Hyper-kreativ, sich der Historie bewusst und doch, betrachtet man vergleichsweise andere Combos, die momentan ihr Retro-Unwesen treiben, absolut einzigartig.
Diese momentane Einzigartigkeit sehe ich u.a. in der Vielfalt des Instrumentariums und den klassisch- bis folkigen (mediävalen) Einflüssen (die Geigen!).
So muss eine Rock-Band gerade heutzutage klingen.
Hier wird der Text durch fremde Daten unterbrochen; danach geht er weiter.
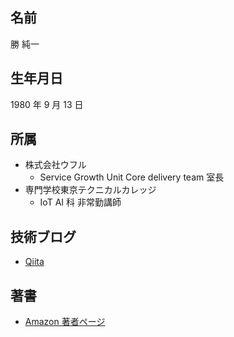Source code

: ## 名前

勝 純一

## 生年月日

1980 年 9 月 13 日

## 所属

- 株式会社ウフル
  - Service Growth Unit Core delivery team 室長
- 専門学校東京テクニカルカレッジ
  - IoT AI 科 非常勤講師

## 技術ブログ

- [Qiita](https://qiita.com/jksoft)

## 著書

- [Amazon 著者ページ](https://www.amazon.co.jp/stores/%E5%8B%9D-%E7%B4%94%E4%B8%80/author/B005G659R2?ref=dbs_nmg_calw_a_2&qid=1720532631&sr=8-1&isDramIntegrated=true&shoppingPortalEnabled=true)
Die hier bereits erwähnten theatralischen Live-Qualitäten von The Arcade Fire unterstreichen die Musik perfekt, ohne dabei in ein unnötig übertriebenes Pathos abzugleiten. Die Performance: ein Thema für sich.

Allein schon die Darbietung des etwas älteren Songs „No Cars Go“ (der bisher beste Arcade Fire-Song!?) war das Eintrittsgeld wert.
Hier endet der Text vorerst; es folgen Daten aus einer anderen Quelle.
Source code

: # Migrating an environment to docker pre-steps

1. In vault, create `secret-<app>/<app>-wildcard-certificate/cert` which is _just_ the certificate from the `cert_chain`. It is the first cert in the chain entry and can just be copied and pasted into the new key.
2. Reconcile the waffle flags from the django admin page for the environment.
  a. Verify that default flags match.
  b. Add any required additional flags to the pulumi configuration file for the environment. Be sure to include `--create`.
Wohl eine der vitalsten Konzert-Erfahrungen des Jahres.

Zu Final Fantasy:
Die atmosphärischen „sample peddle“-Übungen des Herrn Owen Pallett waren passende Einstimmung und haben außerordentlich gut gefallen.
Patrick Wolf ist eine (andere) Liga für sich; ich höre bei Pallett im Stil z.B. auch Parallelen zu John Cale heraus.
Mit den Kollegen Régine Chassagne und Richard Parry gab er übrigens dem Mariah Carey-Lied „Fantasy“ etwas – im weiteren Sinne – Talking Heads-Würde zurück, da die Dame in genanntem Stück schon den Tom Tom Club („Genius of Love“) bemühte.

Das Final Fantasy-Album „Has a Good Home“ klingt nach erstmaligem Durchlauf sehr viel versprechend.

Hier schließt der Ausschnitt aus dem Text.